-- Provided records follows --

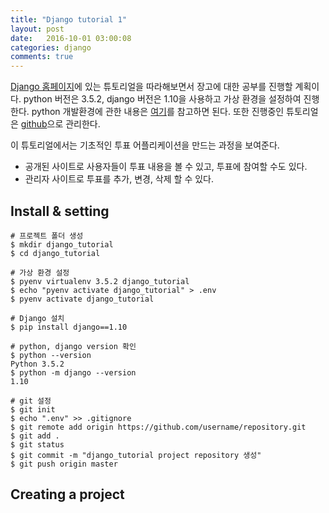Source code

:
 ```yaml
---
title: "Django tutorial 1"
layout: post
date:   2016-10-01 03:00:08
categories: django
comments: true
---
```


[Django 홈페이지](https://docs.djangoproject.com/en/1.10/intro/tutorial01/)에 있는 튜토리얼을 따라해보면서 장고에 대한 공부를 진행할 계획이다. python 버전은 3.5.2, django 버전은 1.10을 사용하고 가상 환경을 설정하여 진행한다. python 개발환경에 관한 내용은 [여기](https://cjh5414.github.io/python-%EA%B0%9C%EB%B0%9C%ED%99%98%EA%B2%BD%EA%B5%AC%EC%B6%95/)를 참고하면 된다. 또한 진행중인 튜토리얼은 [github](https://github.com/cjh5414/django_tutorial)으로 관리한다.  

이 튜토리얼에서는 기초적인 투표 어플리케이션을 만드는 과정을 보여준다.  

- 공개된 사이트로 사용자들이 투표 내용을 볼 수 있고, 투표에 참여할 수도 있다.  
- 관리자 사이트로 투표를 추가, 변경, 삭제 할 수 있다.  

## Install & setting  

```
# 프로젝트 폴더 생성
$ mkdir django_tutorial
$ cd django_tutorial

# 가상 환경 설정
$ pyenv virtualenv 3.5.2 django_tutorial
$ echo "pyenv activate django_tutorial" > .env
$ pyenv activate django_tutorial

# Django 설치
$ pip install django==1.10

# python, django version 확인
$ python --version
Python 3.5.2
$ python -m django --version
1.10

# git 설정
$ git init
$ echo ".env" >> .gitignore
$ git remote add origin https://github.com/username/repository.git
$ git add .
$ git status
$ git commit -m "django_tutorial project repository 생성"
$ git push origin master
```  


## Creating a project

-- Provided records concluded --

▶ _Description of the task_
Find the count of lines in the data above where the string "pyenv" occurs. Provide that number alone.

▶ _Your solution_
3